Violeta alluma une cigarette et lui en offrit une.

–Je vous remercie de nous avoir mis au courant des coutumes locales. Maintenant, je sais que sur terre ferme je peux exploser la tête à qui je veux, mais qu’à bord je dois rester tranquille sinon vous me jetterez à l’eau pour me faire bouffer le cul par les alligators.

Le capitaine sembla quelque peu dérouté par ce langage, mais Bernardo Aicardi fit un geste de la main comme s’il essayait de minimiser les mots de sa supposée maîtresse:

–N’y faites pas attention ... –le pria-t-il–. C’est sa façon de parler habituelle, et encore vous avez eu de la chance qu’elle dise cul et pas autre chose.

–J’avoue que vous êtes le couple le plus étrange que j’aie jamais embarqué.

–Vous ne savez pas à quel point.

***

CHAPITRE II

Le singe tendit la main pour saisir la branche suivante, prêt à sauter, mais à ce moment-là il ressentit une piqûre dans le dos, sa vision se brouilla, et il s’écroula sans un gémissement.

Kapoar se hâta de lui couper la gorge pour lui éviter de souffrir. Ce n’était pas seulement le geste de compassion que son père lui avait enseigné et qui devait être appliqué à tout être vivant en train de mourir, cela évitait que les muscles se contractent à cause de la douleur intense et que la chair ne durcisse.

S’ils étaient correctement tués et rôtis au-dessus des braises à la bonne hauteur, les singes hurleurs étaient un mets comparable au jambon d’un cochon sauvage bien nourri.

Il recouvrit la tache de sang d’une épaisse couche de terre afin que son odeur ne se propage pas à travers la forêt, chatouillant le fin odorat d’un jaguar qui n’hésiterait pas à suivre sa trace et à l’attaquer par derrière pour lui arracher cette appétissante proie. Et peut-être même le transformer lui-même en une autre proie tout aussi appétissante.

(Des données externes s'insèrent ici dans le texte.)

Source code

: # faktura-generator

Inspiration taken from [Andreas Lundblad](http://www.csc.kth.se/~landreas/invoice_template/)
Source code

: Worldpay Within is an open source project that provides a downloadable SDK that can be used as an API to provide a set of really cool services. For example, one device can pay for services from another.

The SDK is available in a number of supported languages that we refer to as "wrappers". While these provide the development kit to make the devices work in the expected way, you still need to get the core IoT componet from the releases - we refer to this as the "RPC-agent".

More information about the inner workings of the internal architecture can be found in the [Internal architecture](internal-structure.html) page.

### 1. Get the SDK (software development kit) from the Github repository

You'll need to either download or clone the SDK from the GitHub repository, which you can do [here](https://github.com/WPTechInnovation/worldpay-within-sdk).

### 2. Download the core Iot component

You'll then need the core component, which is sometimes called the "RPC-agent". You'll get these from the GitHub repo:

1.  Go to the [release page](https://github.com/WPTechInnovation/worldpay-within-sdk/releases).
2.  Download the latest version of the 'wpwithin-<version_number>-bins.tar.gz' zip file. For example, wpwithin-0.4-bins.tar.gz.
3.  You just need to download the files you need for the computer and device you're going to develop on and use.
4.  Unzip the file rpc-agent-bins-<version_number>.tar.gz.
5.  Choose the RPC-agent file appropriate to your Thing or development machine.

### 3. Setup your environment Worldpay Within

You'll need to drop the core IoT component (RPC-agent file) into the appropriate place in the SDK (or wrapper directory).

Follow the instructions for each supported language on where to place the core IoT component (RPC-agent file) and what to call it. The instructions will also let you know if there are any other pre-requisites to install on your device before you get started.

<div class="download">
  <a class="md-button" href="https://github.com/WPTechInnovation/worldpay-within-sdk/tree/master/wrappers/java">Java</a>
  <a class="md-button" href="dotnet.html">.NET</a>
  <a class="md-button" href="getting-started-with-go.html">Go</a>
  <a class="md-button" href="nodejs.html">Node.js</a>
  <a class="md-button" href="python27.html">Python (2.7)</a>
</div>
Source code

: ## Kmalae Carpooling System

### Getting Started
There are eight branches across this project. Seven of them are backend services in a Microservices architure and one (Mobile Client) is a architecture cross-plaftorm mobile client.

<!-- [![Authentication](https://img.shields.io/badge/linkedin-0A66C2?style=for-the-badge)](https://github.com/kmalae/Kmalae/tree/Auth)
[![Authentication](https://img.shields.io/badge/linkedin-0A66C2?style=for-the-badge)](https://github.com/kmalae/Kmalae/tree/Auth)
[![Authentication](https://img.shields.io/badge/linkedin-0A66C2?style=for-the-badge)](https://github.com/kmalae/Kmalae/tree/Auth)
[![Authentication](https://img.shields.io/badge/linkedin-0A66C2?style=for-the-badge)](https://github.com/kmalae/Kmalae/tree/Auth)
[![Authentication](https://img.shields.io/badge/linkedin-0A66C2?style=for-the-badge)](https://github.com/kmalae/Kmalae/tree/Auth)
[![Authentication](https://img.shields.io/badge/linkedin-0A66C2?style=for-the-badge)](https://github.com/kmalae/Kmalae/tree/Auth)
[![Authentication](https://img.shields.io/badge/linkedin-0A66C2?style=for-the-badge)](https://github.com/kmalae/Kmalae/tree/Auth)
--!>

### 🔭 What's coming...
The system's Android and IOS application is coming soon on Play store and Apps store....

Le chemin à parcourir était long; près d’une demi-journée de marche dans la forêt car une des premières règles qu’apprenaient les jeunes guerriers stipulait qu’ils devaient chercher leurs proies aussi loin que possible du village. S’ils chassaient trop près, les animaux comprenaient rapidement que la proximité des êtres humains était déconseillée et en peu de temps les pièces les plus appréciées disparaissaient.

Et ce gibier était indispensable à proximité, car lorsque des pluies torrentielles tombaient et que le sol était inondé, ou lorsque les jeunes étaient loin, c’était les personnes âgées, les femmes et les enfants qui étaient chargés de se nourrir quotidiennement

Ce qui était à portée de la main dans « le garde-manger » devait y être conservé le plus longtemps possible, même si ce garde-manger était une jungle presque impénétrable.

Il ne fallut pas longtemps à Kapoar pour charger l’animal sur son dos et prendre rapidement le chemin du retour afin que sa famille puisse célébrer un festin autour du feu et que sa mère ait l’honneur de dépouiller et assaisonner le singe bien dodu.

Le soir tombait quand il arriva au village.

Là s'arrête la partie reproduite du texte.